▸ **WHAT IS NEEDED**: When you reach the line containing "- refactored modal to a global component." in the records below, start copying exactly, and stop once you have copied the line containing "<r>FE - Merged issue 10".
--- SOURCE RECORDS Enclosed Below ---
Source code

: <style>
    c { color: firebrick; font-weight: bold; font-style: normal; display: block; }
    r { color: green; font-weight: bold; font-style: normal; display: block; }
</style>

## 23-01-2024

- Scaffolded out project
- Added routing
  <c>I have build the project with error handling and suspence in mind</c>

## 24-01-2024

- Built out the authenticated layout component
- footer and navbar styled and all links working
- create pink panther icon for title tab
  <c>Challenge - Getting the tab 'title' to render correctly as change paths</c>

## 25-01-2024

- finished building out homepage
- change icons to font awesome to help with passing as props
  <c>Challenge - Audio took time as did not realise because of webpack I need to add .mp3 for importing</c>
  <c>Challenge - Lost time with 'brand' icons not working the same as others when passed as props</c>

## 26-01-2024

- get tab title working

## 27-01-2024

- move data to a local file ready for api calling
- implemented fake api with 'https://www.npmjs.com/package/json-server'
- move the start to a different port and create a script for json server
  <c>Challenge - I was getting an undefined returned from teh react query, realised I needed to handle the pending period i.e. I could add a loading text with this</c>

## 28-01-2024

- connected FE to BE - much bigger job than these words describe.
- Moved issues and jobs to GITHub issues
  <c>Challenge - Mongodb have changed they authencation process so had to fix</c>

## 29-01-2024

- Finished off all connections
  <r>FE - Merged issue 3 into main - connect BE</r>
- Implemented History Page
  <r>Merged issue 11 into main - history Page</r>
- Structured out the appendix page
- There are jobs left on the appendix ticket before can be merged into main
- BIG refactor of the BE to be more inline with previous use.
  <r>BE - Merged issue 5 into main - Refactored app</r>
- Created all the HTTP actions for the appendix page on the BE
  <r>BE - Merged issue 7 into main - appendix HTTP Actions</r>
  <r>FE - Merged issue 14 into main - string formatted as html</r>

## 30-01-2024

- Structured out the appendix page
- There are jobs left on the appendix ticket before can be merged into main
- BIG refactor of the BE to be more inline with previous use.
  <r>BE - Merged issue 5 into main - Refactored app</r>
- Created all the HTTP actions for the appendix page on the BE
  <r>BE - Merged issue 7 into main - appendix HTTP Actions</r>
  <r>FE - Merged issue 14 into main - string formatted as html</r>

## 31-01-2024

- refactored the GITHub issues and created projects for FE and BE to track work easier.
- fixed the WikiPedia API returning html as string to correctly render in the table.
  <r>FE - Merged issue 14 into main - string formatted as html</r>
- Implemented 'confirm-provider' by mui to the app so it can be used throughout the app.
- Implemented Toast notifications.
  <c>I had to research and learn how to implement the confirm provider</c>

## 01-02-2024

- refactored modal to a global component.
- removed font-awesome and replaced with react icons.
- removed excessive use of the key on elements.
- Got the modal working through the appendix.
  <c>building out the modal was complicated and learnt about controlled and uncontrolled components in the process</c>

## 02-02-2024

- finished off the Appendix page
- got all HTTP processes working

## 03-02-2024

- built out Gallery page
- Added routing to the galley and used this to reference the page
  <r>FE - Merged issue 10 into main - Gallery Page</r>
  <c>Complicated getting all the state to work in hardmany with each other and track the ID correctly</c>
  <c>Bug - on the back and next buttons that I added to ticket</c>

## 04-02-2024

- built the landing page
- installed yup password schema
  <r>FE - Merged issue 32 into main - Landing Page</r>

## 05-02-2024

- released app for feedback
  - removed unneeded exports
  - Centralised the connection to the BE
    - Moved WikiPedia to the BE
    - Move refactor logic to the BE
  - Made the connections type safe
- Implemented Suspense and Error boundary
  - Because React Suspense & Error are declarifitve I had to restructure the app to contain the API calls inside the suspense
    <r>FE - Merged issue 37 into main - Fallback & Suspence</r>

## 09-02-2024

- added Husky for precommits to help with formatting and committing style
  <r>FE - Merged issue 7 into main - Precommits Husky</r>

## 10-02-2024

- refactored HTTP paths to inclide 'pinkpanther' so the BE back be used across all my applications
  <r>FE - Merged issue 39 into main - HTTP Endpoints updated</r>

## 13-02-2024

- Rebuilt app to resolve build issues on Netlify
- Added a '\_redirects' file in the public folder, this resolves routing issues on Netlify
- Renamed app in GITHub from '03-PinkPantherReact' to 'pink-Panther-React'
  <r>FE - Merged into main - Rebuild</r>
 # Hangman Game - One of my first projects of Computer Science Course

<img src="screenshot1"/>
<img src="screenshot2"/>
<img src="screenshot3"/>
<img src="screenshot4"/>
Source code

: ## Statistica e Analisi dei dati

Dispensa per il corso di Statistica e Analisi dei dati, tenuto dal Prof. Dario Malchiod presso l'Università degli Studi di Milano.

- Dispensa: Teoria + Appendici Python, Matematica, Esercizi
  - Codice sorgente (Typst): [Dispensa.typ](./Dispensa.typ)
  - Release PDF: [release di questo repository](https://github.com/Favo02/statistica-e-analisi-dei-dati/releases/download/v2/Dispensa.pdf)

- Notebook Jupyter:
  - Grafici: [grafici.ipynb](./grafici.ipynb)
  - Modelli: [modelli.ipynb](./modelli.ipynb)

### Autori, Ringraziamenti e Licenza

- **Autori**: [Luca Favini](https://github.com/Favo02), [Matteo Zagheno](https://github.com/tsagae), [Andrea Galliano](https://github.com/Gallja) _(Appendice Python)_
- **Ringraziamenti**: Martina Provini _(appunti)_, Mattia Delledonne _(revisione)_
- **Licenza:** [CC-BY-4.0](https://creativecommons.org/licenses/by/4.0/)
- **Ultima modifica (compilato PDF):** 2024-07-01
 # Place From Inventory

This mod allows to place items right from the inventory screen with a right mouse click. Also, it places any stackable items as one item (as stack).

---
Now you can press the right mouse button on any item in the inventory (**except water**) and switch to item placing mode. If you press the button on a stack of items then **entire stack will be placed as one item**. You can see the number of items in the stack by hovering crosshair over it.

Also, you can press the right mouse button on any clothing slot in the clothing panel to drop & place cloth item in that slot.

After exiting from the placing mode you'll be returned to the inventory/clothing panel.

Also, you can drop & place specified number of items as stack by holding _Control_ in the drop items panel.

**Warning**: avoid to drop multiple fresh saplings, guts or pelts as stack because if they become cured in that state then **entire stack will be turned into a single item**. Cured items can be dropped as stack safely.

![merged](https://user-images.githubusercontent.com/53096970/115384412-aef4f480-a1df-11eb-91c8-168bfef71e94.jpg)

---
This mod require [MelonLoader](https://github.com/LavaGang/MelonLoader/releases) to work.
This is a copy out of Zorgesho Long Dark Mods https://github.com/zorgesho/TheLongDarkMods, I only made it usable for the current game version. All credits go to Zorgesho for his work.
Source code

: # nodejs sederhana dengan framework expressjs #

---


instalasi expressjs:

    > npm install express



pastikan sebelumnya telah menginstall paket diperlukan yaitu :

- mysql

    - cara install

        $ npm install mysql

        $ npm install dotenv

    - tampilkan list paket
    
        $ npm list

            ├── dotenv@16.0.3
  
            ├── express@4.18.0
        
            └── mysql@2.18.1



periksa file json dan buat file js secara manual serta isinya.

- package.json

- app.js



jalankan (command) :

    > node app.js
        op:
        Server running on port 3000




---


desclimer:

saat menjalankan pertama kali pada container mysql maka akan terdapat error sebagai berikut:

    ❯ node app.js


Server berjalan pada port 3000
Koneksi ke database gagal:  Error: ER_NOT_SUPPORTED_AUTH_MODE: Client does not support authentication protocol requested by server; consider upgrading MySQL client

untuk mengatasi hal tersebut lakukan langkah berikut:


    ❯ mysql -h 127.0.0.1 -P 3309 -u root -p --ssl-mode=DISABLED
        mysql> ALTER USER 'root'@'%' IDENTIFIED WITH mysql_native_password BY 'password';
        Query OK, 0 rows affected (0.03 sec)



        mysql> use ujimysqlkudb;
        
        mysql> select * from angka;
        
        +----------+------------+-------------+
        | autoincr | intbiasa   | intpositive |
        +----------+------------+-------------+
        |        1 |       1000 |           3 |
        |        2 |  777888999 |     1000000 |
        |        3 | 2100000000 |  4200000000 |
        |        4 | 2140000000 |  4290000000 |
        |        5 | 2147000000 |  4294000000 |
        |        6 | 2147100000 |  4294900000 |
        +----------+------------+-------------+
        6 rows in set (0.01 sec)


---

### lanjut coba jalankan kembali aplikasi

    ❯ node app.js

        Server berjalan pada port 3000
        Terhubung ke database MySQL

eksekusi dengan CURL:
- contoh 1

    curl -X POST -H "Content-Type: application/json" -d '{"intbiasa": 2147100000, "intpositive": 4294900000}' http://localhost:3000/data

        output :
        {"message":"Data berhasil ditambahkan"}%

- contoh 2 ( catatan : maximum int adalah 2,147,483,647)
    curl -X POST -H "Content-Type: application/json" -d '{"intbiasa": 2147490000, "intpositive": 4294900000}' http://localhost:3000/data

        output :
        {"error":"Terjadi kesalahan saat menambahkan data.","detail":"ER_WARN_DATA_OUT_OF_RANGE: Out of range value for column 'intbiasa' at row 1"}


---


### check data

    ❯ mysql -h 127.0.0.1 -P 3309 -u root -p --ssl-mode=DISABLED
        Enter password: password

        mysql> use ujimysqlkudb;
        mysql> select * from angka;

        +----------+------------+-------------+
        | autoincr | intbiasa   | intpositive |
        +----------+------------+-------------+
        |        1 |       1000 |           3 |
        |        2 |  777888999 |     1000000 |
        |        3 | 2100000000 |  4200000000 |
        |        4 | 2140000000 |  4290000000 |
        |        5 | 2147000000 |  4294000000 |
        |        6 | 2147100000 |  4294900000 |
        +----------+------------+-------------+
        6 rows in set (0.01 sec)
--- End of Enclosed SOURCE RECORDS ---
▸ **TASK ANSWER**:
- refactored modal to a global component.
- removed font-awesome and replaced with react icons.
- removed excessive use of the key on elements.
- Got the modal working through the appendix.
  <c>building out the modal was complicated and learnt about controlled and uncontrolled components in the process</c>

## 02-02-2024

- finished off the Appendix page
- got all HTTP processes working

## 03-02-2024

- built out Gallery page
- Added routing to the galley and used this to reference the page
  <r>FE - Merged issue 10 into main - Gallery Page</r>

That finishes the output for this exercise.